Myopericarditis refers to an inflammatory process affecting the pericardium and myocardium[9]. Myopericarditis is diagnosed based on clinical features defining pericardial and myocardial involvement. Diagnosis of acute pericarditis involves presence of 2 or more of the 4 criteria: Pleuritic chest pain, pericardial friction rub, suggestive ECG changes (widespread ST segment elevation, PR depression) and new or worsening pericardial effusion[10]. Myocardial involvement is defined by elevated serum cardiac enzymes levels (creatine kinase-MB fraction, or troponin I or T), or new onset of focal or diffuse reduced LV function by echocardiography in the absence of evidence of any other causes[11]. CMR can be utilized to make diagnosis of myopericarditis. CMR diagnosis of myocarditis can be made based on the modified Lake Louise criteria[12]. The three diagnostic targets proposed using this criterion include edema, hyperemia and necrosis or scar. If CMR images indicate 2 out of 3 criteria, there is a high likelihood for acute myocarditis.

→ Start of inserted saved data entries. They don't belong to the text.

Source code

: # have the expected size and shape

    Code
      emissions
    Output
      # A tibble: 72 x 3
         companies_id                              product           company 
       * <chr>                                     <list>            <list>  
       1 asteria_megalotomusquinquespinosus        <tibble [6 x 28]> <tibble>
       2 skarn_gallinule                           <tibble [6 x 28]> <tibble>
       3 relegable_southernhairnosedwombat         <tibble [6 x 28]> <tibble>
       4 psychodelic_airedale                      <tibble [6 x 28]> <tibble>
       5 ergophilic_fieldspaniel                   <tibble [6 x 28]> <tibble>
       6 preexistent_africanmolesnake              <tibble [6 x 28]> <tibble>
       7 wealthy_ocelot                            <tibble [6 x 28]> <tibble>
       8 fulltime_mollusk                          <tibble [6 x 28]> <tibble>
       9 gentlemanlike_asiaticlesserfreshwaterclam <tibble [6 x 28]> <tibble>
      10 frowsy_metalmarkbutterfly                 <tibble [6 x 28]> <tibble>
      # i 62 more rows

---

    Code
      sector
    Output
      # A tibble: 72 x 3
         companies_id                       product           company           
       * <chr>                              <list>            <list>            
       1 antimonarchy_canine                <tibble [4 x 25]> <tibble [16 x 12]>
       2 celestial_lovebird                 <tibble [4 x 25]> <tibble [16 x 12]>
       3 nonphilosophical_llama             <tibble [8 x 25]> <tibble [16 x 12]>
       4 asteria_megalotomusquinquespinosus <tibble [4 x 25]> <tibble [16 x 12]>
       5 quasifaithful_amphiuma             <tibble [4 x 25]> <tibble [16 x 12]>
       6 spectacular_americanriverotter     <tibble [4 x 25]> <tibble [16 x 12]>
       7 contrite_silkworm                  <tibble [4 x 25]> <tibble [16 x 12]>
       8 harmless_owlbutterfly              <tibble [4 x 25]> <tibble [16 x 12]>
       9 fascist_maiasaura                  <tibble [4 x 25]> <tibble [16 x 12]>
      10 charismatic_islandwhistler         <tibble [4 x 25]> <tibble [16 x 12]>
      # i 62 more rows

We report a case of patient with diffuse ST elevations, chest pain, decreased ejection on CMR in absence of any LGE. Our patient demonstrated early CMR finding in hydrocarbon toxicity manifested predominantly by low EF and edema in absence of LGE. Our patient had BMI of 37 with high low-density lipoprotein and positive family history of CAD. We ruled out coronary artery disease by doing cardiac catheterization however given the modest troponin rise and hydrocarbon toxicity, per recent European Society of Cardiology NSTEMI guidelines and class I recommendation on role of CMR in MINOCA, CMR was performed. CMR was useful in establishing presence of edema without any LGE[13]. This finding although nonspecific, points more towards, myocardial involvement. The absence of LGE provided excellent prognostic information[14]. CMR thus was helpful in diagnosis, prognosis and treatment in this case of inhalant toxicity.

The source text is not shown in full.